しかし、遺骨の同位体分析は、この結論と矛盾する結果を示している。分析によれば、遺骸はフランス西部出身の人物のものである可能性が示唆されており、デュ・ベレーが育った東部とは異なる。一部の発掘者たちは、この遺骸が実際には16世紀のフランスの騎士エドゥアール・ド・ラ・マドレーヌのものであると考えている。
7. 遺産と評価
ジョアシャン・デュ・ベレーは、16世紀フランス詩の最も重要な改革者の一人として、フランス語と文学に多大な影響を与えた。彼の業績は、フランス語の地位向上と詩の形式革新に貢献し、後の世代の詩人たちに道を開いた。
7.1. フランス文学への影響
デュ・ベレーは、フランス語をギリシャ語やラテン語に匹敵する文学言語として確立しようと努め、そのための理論的基盤を『フランス語の擁護と顕揚』で提示した。彼はフランス語の語彙を豊かにし、新しい詩のジャンル(頌歌、悲歌、叙事詩など)を導入することに尽力した。彼の作品、特に『哀惜詩集』は、個人的な感情と郷愁を率直に表現することで、近代抒情詩の先駆けとなった。彼はソネットをフランス詩に定着させる上で重要な役割を果たし、その後のフランス文学、特にヴォルネーやフランソワ=ルネ・ド・シャトーブリアンといった作家たちに影響を与えた。彼の詩は、フランス語の可能性を広げ、詩的表現の新たな地平を切り開いた。
7.2. 批評的評価
デュ・ベレーの作品と文学理論は、歴史を通じて様々な評価を受けてきた。彼の『フランス語の擁護と顕揚』は、発表当時からトマ・セビエ、ギヨーム・デ・ゾーテル、バルトレミー・アノーといった同時代の作家たちから批判を受けた。彼らは、デュ・ベレーが先人への恩義を忘れていることや、模倣と翻訳に関する彼の議論の矛盾を指摘した。しかし、デュ・ベレーはこれらの批判に対し、自身の作品の序文や論争的な詩で反論した。

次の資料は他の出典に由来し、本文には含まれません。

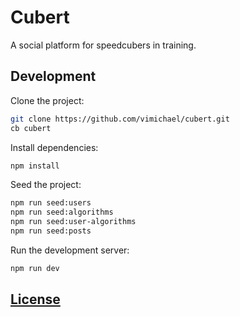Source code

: # Cubert

A social platform for speedcubers in training.

## Development

Clone the project:

```bash
git clone https://github.com/vimichael/cubert.git
cb cubert
```

Install dependencies:

```bash
npm install
```

Seed the project:

```bash
npm run seed:users
npm run seed:algorithms
npm run seed:user-algorithms
npm run seed:posts
```

Run the development server:

```bash
npm run dev
```

## [License](./LICENSE)
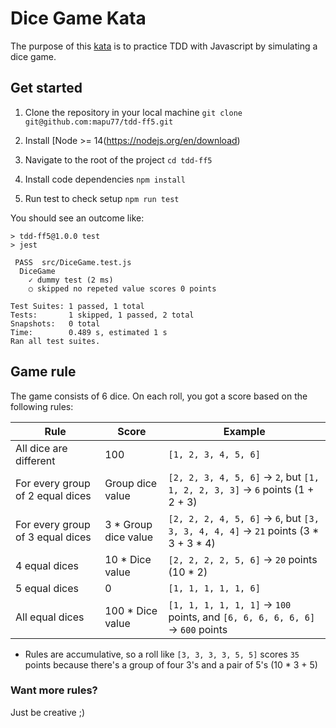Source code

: # Dice Game Kata

The purpose of this [kata](https://es.wikipedia.org/wiki/Kata#Discusiones_sobre_las_pr%C3%A1cticas_de_kata) is to practice TDD with Javascript by simulating a dice game.

## Get started

1. Clone the repository in your local machine
`git clone git@github.com:mapu77/tdd-ff5.git`

2. Install [Node >= 14(https://nodejs.org/en/download)

3. Navigate to the root of the project
`cd tdd-ff5`

4. Install code dependencies
`npm install`

5. Run test to check setup
`npm run test`

You should see an outcome like:
```
> tdd-ff5@1.0.0 test
> jest

 PASS  src/DiceGame.test.js
  DiceGame
    ✓ dummy test (2 ms)
    ○ skipped no repeted value scores 0 points

Test Suites: 1 passed, 1 total
Tests:       1 skipped, 1 passed, 2 total
Snapshots:   0 total
Time:        0.489 s, estimated 1 s
Ran all test suites.
```

## Game rule

The game consists of 6 dice. On each roll, you got a score based on the following rules:

| Rule                             | Score                | Example                                                                              |
| -------------------------------- | -------------------- | ------------------------------------------------------------------------------------ |
| All dice are different           | 100                  | `[1, 2, 3, 4, 5, 6]`                                                                 |
| For every group of 2 equal dices | Group dice value     | `[2, 2, 3, 4, 5, 6]` -> `2`, but `[1, 1, 2, 2, 3, 3]` -> `6` points (1 + 2 + 3)      |
| For every group of 3 equal dices | 3 * Group dice value | `[2, 2, 2, 4, 5, 6]` -> `6`, but `[3, 3, 3, 4, 4, 4]` -> `21` points (3 * 3 + 3 * 4) |
| 4 equal dices                    | 10 * Dice value      | `[2, 2, 2, 2, 5, 6]` -> `20` points (10 * 2)                                         |
| 5 equal dices                    | 0                    | `[1, 1, 1, 1, 1, 6]`                                                                 |
| All equal dices                  | 100 * Dice value     | `[1, 1, 1, 1, 1, 1]` -> `100` points, and `[6, 6, 6, 6, 6, 6]` -> `600` points       |

- Rules are accumulative, so a roll like `[3, 3, 3, 3, 5, 5]` scores `35` points because there's a group of four 3's and a pair of 5's (10 * 3 + 5)

### Want more rules?
Just be creative ;)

彼の作品、特に『哀惜詩集』は、その個人的な感傷と洗練された表現により、後世の批評家から高く評価されてきた。彼は、自身の理論と実践の間で矛盾を抱えることもあったが、その試み自体がフランス語詩の発展に不可欠であったとされている。現代においても、彼の作品はルネサンス期のフランス文学を理解する上で不可欠なものとして研究され続けている。
8. 参考文献
ジョアシャン・デュ・ベレーの作品は、数多くの版で出版されており、彼の生涯と業績に関する研究も豊富である。
8.1. 全集と研究
彼のフランス語による全集の最良版は、アンリ・シャマールによって6巻で刊行されたものである。また、C・マルティ=ラヴォーが自身の「プレイヤード・フランセーズ」シリーズで、序文と注釈付きの『フランス語作品集』(2巻、1866年 - 1867年)を編集している。彼の『精選作品集』はL・ベック・ド・フーキエールによって1876年に出版された。
デュ・ベレーの伝記の主要な情報源は、彼自身の詩、特にジャン・ド・モレルに宛てたラテン語の悲歌「Elegia ad Janum Morellum Ebredunensem, Pytadem suumラテン語」であり、これは『クセニア』(パリ、1569年)という書物と共に刊行された。アンリ・シャマールによる彼の生涯と著作に関する研究は、『リール大学の著作と覚書』第8巻(リュート、1900年)として発表され、入手可能な全ての情報を含み、多くの一般的な誤りを訂正している。
その他の重要な研究書には、サント=ブーヴの『16世紀フランス詩概観』(1828年)、レオン・セシェによる『フランス語の擁護と顕揚』(1905年、伝記的・批評的序文付き)や『ジョアシャン・デュ・ベレー - 新たな未発表文書』(1880年)、そして1903年に出版された『作品集』の新版第1巻がある。また、ピエール・ド・ノルアックが編集した『ジョアシャン・デュ・ベレー書簡集』(1884年)、ウォルター・ペイターの『ルネサンス』(1873年)所収の「ジョアシャン・デュ・ベレー」に関するエッセイ、ジョージ・ウィンダムの『ロンサールとプレイヤード派』(1906年)、イレア・ベロックの『アヴリル』(1905年)、アーサー・オーガスタス・ティリーの『フランス・ルネサンス文学』(2巻、1904年)、ウルスラ・ヘニッヒフェルトの『破壊された身体。異文化間視点からのペトラルカ風ソネット』(2008年)などが挙げられる。